The SNC or Société en Nom Commun is a legal form composed of at least two partners who are merchants. Concerning the starting capital, no minimum amount is fixed by the law. The partners may be natural or legal persons and may be French or foreign.
The partners of an SNC are all jointly and severally liable for the debts of the company. This basically means that they are responsible for all their personal assets. A creditor can sue the partner he likes since they have the same legal value. Thus, a civil partnership cannot be a partner in an SNC since it cannot be considered a merchant. Each of the partners will be declared beforehand to the RCS. Concerning the share capital, since no minimum capital is required to constitute an SNC, the determination of the amount to be paid up at the constitution is up to the partners. The latter cannot make a public offering, however the variability of the capital is possible. Therefore, only the irreducible capital will be declared to the RCS. The distribution of the shares among the partners will be mentioned in the contract of enterprise and in the statutes. These shares can only be transferred if all the associates give their consent.
Each partner of a general partnership or SNC must make a contribution to the company, whether in industry, in cash or in kind. For the formation of the share capital, only the contributions in cash and in kind will count. In the case of a contribution in kind, the partners will not be obliged to appoint an auditor to carry out the valuation of the contributions. Apart from that, as in any self-respecting company, each partner in name has rights and obligations towards the company. This includes participation in decision making, voting rights at meetings, and profit sharing. As for the life of the legal entity, it may not exceed 99 years from the date of registration of the company in the RCS. However, it may be extended by a unanimous decision of the partners.

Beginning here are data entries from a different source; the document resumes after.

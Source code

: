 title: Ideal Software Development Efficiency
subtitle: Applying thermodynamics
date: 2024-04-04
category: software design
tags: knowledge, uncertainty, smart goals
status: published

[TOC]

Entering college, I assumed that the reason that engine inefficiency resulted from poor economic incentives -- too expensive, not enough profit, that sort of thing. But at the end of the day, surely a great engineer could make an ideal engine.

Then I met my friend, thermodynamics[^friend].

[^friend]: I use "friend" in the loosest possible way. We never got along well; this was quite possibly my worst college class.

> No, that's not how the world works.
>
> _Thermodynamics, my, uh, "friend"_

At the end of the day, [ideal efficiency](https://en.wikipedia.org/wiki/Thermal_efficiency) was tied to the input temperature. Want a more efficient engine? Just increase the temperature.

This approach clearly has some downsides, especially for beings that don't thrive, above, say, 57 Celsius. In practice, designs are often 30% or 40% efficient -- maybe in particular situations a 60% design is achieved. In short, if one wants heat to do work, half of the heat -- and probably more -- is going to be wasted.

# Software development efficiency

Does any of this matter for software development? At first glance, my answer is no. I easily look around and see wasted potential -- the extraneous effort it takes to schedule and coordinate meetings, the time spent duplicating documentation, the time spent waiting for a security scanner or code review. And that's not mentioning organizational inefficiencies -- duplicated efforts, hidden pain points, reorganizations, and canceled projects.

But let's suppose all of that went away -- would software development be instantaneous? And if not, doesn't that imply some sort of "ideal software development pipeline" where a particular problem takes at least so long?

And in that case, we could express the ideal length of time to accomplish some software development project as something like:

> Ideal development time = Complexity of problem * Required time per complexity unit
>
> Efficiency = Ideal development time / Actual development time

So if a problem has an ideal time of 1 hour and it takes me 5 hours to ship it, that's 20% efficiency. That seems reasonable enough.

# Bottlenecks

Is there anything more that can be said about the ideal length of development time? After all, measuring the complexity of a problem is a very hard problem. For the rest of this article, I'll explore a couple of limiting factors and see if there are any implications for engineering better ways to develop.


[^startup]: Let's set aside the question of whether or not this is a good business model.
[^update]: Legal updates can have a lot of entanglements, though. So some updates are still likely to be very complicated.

The SNC is not obliged to file its annual and consolidated accounts, unless all partners are corporations or SARLs. As far as management is concerned, all partners are normally responsible, unless otherwise specified in the articles of association. A separate act of the articles of association may expressly designate one or more managers from among the partners. It is also possible that a non-partner is designated and this can be a natural person or a legal entity. If the manager is a legal entity not registered with the RCS or if it is a foreign company, it is important to inform the legal representatives of the trade and companies register. Being the manager of an SNC means representing it legally with respect to third parties.
It is not mandatory to appoint statutory and alternate auditors in the case of an SNC. Concerning collective decisions, as their name indicates, they are taken in a meeting. When one of the partners does not request a meeting, decisions may be made by written consultation. When the decisions do not exceed the powers attributed to the manager, he can dispense with the vote of the partners. With respect to voting, the bylaws will determine whether decisions must be unanimous or only by majority. Regarding taxation, the SNC is subject to the income tax system or IR. However, the company may opt for the corporate tax system.